═════ INFORMATION ═════
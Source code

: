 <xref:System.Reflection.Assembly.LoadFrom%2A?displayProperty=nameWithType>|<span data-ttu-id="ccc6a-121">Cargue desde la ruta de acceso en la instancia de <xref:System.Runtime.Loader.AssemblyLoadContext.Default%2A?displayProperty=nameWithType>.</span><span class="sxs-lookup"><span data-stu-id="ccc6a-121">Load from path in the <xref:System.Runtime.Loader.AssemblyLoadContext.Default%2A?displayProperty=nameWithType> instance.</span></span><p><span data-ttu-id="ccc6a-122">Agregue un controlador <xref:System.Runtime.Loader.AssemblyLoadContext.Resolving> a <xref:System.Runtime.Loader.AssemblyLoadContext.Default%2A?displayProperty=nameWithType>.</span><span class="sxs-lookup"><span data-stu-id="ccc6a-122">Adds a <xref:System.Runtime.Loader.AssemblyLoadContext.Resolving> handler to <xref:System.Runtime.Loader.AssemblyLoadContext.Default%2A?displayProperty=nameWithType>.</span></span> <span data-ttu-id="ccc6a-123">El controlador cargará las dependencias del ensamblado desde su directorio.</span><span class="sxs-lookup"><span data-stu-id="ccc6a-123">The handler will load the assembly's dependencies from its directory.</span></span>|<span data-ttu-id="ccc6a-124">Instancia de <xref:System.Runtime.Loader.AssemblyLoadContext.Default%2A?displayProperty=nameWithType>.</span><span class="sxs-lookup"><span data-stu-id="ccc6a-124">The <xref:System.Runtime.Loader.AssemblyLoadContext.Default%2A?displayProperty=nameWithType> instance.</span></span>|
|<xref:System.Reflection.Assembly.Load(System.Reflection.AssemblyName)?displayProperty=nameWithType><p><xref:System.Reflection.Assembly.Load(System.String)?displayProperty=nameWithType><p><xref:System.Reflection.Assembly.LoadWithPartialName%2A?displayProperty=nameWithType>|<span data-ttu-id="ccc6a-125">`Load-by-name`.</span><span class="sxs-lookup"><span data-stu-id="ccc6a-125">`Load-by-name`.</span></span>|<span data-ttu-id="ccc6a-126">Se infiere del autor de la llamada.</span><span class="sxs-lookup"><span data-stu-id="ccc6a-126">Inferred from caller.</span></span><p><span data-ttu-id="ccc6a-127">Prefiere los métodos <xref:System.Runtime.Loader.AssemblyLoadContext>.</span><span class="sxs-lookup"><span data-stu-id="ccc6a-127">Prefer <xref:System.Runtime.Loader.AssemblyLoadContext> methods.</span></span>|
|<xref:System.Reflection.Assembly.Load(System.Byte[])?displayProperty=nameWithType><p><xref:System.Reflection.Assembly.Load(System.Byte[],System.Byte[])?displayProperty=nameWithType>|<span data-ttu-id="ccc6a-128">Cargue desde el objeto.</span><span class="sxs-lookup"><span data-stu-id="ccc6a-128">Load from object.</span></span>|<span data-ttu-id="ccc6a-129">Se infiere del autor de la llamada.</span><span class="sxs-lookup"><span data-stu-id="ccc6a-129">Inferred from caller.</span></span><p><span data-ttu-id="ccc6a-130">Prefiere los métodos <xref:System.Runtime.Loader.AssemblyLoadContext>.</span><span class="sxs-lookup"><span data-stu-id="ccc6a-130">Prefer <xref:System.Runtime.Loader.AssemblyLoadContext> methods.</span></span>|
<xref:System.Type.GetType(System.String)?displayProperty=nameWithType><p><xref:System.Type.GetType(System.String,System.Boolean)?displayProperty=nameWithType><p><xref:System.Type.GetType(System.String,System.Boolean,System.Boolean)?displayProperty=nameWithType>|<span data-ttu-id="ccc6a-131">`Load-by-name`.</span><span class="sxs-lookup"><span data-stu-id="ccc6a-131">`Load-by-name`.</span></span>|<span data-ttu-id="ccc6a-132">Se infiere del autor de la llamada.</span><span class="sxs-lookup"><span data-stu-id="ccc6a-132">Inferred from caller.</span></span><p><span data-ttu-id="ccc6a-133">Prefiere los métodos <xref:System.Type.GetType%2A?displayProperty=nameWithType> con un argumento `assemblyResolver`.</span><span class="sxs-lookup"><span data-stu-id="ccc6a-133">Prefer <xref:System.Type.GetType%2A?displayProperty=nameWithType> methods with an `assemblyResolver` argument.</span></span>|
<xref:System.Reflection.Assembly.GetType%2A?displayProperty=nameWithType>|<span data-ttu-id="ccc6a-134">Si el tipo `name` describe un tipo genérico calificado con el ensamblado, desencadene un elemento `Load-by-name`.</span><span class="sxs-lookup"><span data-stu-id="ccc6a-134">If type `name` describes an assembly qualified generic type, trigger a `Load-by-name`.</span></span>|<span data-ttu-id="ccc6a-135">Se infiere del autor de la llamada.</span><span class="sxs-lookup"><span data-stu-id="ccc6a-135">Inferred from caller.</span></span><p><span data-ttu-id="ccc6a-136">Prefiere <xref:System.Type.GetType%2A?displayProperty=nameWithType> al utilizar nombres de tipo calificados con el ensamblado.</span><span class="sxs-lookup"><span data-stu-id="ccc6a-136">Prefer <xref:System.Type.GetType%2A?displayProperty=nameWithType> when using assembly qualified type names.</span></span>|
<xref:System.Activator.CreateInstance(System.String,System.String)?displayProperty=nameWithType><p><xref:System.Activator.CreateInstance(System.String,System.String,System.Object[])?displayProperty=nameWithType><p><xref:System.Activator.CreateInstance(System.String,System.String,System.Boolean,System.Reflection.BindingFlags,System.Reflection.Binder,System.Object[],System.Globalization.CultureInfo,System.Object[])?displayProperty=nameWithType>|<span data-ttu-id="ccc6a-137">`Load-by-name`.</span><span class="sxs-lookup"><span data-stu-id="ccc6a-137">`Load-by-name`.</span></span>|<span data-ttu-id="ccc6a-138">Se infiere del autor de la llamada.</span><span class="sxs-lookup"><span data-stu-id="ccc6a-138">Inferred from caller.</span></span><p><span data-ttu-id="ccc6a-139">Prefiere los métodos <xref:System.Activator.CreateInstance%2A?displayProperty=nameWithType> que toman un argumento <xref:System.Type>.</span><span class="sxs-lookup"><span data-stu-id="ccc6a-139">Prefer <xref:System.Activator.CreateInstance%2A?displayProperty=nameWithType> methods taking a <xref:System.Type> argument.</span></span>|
═════
> [EXERCISE DESCRIPTION]:
Every record above is to be copied exactly.

> [ANSWER BOX]:
Source code

: <xref:System.Reflection.Assembly.LoadFrom%2A?displayProperty=nameWithType>|<span data-ttu-id="ccc6a-121">Cargue desde la ruta de acceso en la instancia de <xref:System.Runtime.Loader.AssemblyLoadContext.Default%2A?displayProperty=nameWithType>.</span><span class="sxs-lookup"><span data-stu-id="ccc6a-121">Load from path in the <xref:System.Runtime.Loader.AssemblyLoadContext.Default%2A?displayProperty=nameWithType> instance.</span></span><p><span data-ttu-id="ccc6a-122">Agregue un controlador <xref:System.Runtime.Loader.AssemblyLoadContext.Resolving> a <xref:System.Runtime.Loader.AssemblyLoadContext.Default%2A?displayProperty=nameWithType>.</span><span class="sxs-lookup"><span data-stu-id="ccc6a-122">Adds a <xref:System.Runtime.Loader.AssemblyLoadContext.Resolving> handler to <xref:System.Runtime.Loader.AssemblyLoadContext.Default%2A?displayProperty=nameWithType>.</span></span> <span data-ttu-id="ccc6a-123">El controlador cargará las dependencias del ensamblado desde su directorio.</span><span class="sxs-lookup"><span data-stu-id="ccc6a-123">The handler will load the assembly's dependencies from its directory.</span></span>|<span data-ttu-id="ccc6a-124">Instancia de <xref:System.Runtime.Loader.AssemblyLoadContext.Default%2A?displayProperty=nameWithType>.</span><span class="sxs-lookup"><span data-stu-id="ccc6a-124">The <xref:System.Runtime.Loader.AssemblyLoadContext.Default%2A?displayProperty=nameWithType> instance.</span></span>|
|<xref:System.Reflection.Assembly.Load(System.Reflection.AssemblyName)?displayProperty=nameWithType><p><xref:System.Reflection.Assembly.Load(System.String)?displayProperty=nameWithType><p><xref:System.Reflection.Assembly.LoadWithPartialName%2A?displayProperty=nameWithType>|<span data-ttu-id="ccc6a-125">`Load-by-name`.</span><span class="sxs-lookup"><span data-stu-id="ccc6a-125">`Load-by-name`.</span></span>|<span data-ttu-id="ccc6a-126">Se infiere del autor de la llamada.</span><span class="sxs-lookup"><span data-stu-id="ccc6a-126">Inferred from caller.</span></span><p><span data-ttu-id="ccc6a-127">Prefiere los métodos <xref:System.Runtime.Loader.AssemblyLoadContext>.</span><span class="sxs-lookup"><span data-stu-id="ccc6a-127">Prefer <xref:System.Runtime.Loader.AssemblyLoadContext> methods.</span></span>|
|<xref:System.Reflection.Assembly.Load(System.Byte[])?displayProperty=nameWithType><p><xref:System.Reflection.Assembly.Load(System.Byte[],System.Byte[])?displayProperty=nameWithType>|<span data-ttu-id="ccc6a-128">Cargue desde el objeto.</span><span class="sxs-lookup"><span data-stu-id="ccc6a-128">Load from object.</span></span>|<span data-ttu-id="ccc6a-129">Se infiere del autor de la llamada.</span><span class="sxs-lookup"><span data-stu-id="ccc6a-129">Inferred from caller.</span></span><p><span data-ttu-id="ccc6a-130">Prefiere los métodos <xref:System.Runtime.Loader.AssemblyLoadContext>.</span><span class="sxs-lookup"><span data-stu-id="ccc6a-130">Prefer <xref:System.Runtime.Loader.AssemblyLoadContext> methods.</span></span>|
<xref:System.Type.GetType(System.String)?displayProperty=nameWithType><p><xref:System.Type.GetType(System.String,System.Boolean)?displayProperty=nameWithType><p><xref:System.Type.GetType(System.String,System.Boolean,System.Boolean)?displayProperty=nameWithType>|<span data-ttu-id="ccc6a-131">`Load-by-name`.</span><span class="sxs-lookup"><span data-stu-id="ccc6a-131">`Load-by-name`.</span></span>|<span data-ttu-id="ccc6a-132">Se infiere del autor de la llamada.</span><span class="sxs-lookup"><span data-stu-id="ccc6a-132">Inferred from caller.</span></span><p><span data-ttu-id="ccc6a-133">Prefiere los métodos <xref:System.Type.GetType%2A?displayProperty=nameWithType> con un argumento `assemblyResolver`.</span><span class="sxs-lookup"><span data-stu-id="ccc6a-133">Prefer <xref:System.Type.GetType%2A?displayProperty=nameWithType> methods with an `assemblyResolver` argument.</span></span>|
<xref:System.Reflection.Assembly.GetType%2A?displayProperty=nameWithType>|<span data-ttu-id="ccc6a-134">Si el tipo `name` describe un tipo genérico calificado con el ensamblado, desencadene un elemento `Load-by-name`.</span><span class="sxs-lookup"><span data-stu-id="ccc6a-134">If type `name` describes an assembly qualified generic type, trigger a `Load-by-name`.</span></span>|<span data-ttu-id="ccc6a-135">Se infiere del autor de la llamada.</span><span class="sxs-lookup"><span data-stu-id="ccc6a-135">Inferred from caller.</span></span><p><span data-ttu-id="ccc6a-136">Prefiere <xref:System.Type.GetType%2A?displayProperty=nameWithType> al utilizar nombres de tipo calificados con el ensamblado.</span><span class="sxs-lookup"><span data-stu-id="ccc6a-136">Prefer <xref:System.Type.GetType%2A?displayProperty=nameWithType> when using assembly qualified type names.</span></span>|
<xref:System.Activator.CreateInstance(System.String,System.String)?displayProperty=nameWithType><p><xref:System.Activator.CreateInstance(System.String,System.String,System.Object[])?displayProperty=nameWithType><p><xref:System.Activator.CreateInstance(System.String,System.String,System.Boolean,System.Reflection.BindingFlags,System.Reflection.Binder,System.Object[],System.Globalization.CultureInfo,System.Object[])?displayProperty=nameWithType>|<span data-ttu-id="ccc6a-137">`Load-by-name`.</span><span class="sxs-lookup"><span data-stu-id="ccc6a-137">`Load-by-name`.</span></span>|<span data-ttu-id="ccc6a-138">Se infiere del autor de la llamada.</span><span class="sxs-lookup"><span data-stu-id="ccc6a-138">Inferred from caller.</span></span><p><span data-ttu-id="ccc6a-139">Prefiere los métodos <xref:System.Activator.CreateInstance%2A?displayProperty=nameWithType> que toman un argumento <xref:System.Type>.</span><span class="sxs-lookup"><span data-stu-id="ccc6a-139">Prefer <xref:System.Activator.CreateInstance%2A?displayProperty=nameWithType> methods taking a <xref:System.Type> argument.</span></span>|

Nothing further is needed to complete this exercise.